If you are going to buy a new compressor, you will of course pay attention to that. In the past, it was often about more air to keep space when there was a higher consumption. That’s really different now. But is the climate all that matters?
No, it is a combination of a number of factors. Here I mention some important ones.
#1 The most compressed air at the lowest cost. The initial purchase is only part of that. What is the cost of electricity to run the compressor in the early years? What about the costs after five years? Since electricity accounts for 80% of a compressor’s total lifetime cost, properly mapping the total cost of ownership (TOC) is part of the essential preparation.

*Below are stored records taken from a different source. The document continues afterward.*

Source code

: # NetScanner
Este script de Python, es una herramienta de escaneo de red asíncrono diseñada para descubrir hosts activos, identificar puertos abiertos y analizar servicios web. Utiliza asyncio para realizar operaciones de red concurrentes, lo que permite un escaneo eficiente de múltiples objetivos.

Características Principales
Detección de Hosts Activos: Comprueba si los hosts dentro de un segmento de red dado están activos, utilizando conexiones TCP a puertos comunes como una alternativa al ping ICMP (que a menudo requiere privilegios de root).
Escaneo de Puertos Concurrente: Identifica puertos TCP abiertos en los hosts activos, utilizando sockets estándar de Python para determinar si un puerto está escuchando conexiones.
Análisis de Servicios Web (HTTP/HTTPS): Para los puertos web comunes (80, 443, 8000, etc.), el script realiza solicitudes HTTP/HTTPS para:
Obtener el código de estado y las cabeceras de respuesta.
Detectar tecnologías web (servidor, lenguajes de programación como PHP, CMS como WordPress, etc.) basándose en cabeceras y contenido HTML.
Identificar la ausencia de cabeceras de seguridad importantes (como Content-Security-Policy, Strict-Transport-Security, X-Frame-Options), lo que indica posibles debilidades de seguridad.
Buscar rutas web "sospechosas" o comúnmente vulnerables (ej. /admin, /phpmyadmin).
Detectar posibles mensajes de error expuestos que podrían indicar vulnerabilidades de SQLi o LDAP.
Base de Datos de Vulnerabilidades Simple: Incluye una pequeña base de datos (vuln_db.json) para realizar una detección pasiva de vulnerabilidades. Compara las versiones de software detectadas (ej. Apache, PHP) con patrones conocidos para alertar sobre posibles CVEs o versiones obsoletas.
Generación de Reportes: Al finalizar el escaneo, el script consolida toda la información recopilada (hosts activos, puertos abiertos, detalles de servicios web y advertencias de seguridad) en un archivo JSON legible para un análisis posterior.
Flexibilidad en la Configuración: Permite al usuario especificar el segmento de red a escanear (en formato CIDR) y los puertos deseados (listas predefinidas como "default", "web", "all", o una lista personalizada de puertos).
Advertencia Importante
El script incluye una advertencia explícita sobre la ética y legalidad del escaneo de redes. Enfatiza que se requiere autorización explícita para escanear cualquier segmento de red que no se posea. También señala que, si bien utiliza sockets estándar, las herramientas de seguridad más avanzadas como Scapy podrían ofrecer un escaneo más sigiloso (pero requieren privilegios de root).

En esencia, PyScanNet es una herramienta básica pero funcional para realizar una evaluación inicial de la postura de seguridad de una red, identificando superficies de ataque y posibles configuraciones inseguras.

#2 Forget the idea that kilowatts are the most important factor in determining compressor size. A better question would be: How many m³/min does your factory really need? A miscalculation here can cost you many thousands of euros if you choose one that is too big for its job. Providing insight is a science in itself. If your production hasn’t changed much, it’s a good idea to match your replacement compressor with your old one. If it doesn’t or if you are not sure, always have an audit carried out by an independent expert.
#3 Have you made an analysis and do you think you are OK with it? Or have some manufacturers already made an offer based on their knowledge and skills? Have this checked by an independent expert. It usually doesn’t cost much and you immediately get an insight into what it really is all about. Do not forget to also include compressed air drying and filtering.
#4 Be aware of what pressure does to your energy consumption. One bar more pressure costs you in the long term a lot of money. With energy prices nowadays and in the future it will have even more impact on your cost. If you are using different pressures in your production facility it would be worth to look at separating the systems instead of reducing the pressure at local user points. All depending on factors of course.
#5 Make sure you system leaks are detected and closed. This can easily save you between 5% (good systems) and 25% (bad systems) of air consumption. It has a direct impact on the size of the compressor and thus the energy consumption.
#6 Look at where you are going to install the new compressor. An old compressor room might acceptable but be critical on for example the ambient air temperature in the old compressor room. Avoid high air temperatures because it rises the energy consumption of your compressor.
(see blog: https://www.oilfree-air.eu/avoid-high-ambient-air-temperatures-and-save-money/ )
#7 Be critical to what others say and don’t be fooled by the opinion of a reseller / dealer or manufacturer. For example VSD is not always the best solution, luckily often it is, but stay critical
(see blog: https://www.oilfree-air.eu/downside-of-using-large-vsd-oil-free-screw-compressor/ )
#8 Sometimes it is worth to install a spare connection in your compressed air system while you are making other investments at the same time. In case of future failure it becomes far easier to connect a temporary air solution and will save you downtime in this event. (electric , water and air)
#9 Look at the combination of compressors and dryers. What is the amount of water allowed in your system (Pressure dew point)? Can you use a refrigerant dryer instead of a more expensive desiccant dryer? And in case you do need a desiccant dryer would you choose for a heatless, blower heated or heat of compression (HOC) dryer ? (see blog: https://www.oilfree-air.eu/pressure-dew-point-pdp-explained-in-compressed-air-systems/ )
Conclusion: There are a number of other factors that influence your energy and investment cost. Before you switch to a capital purchase, let yourself be informed.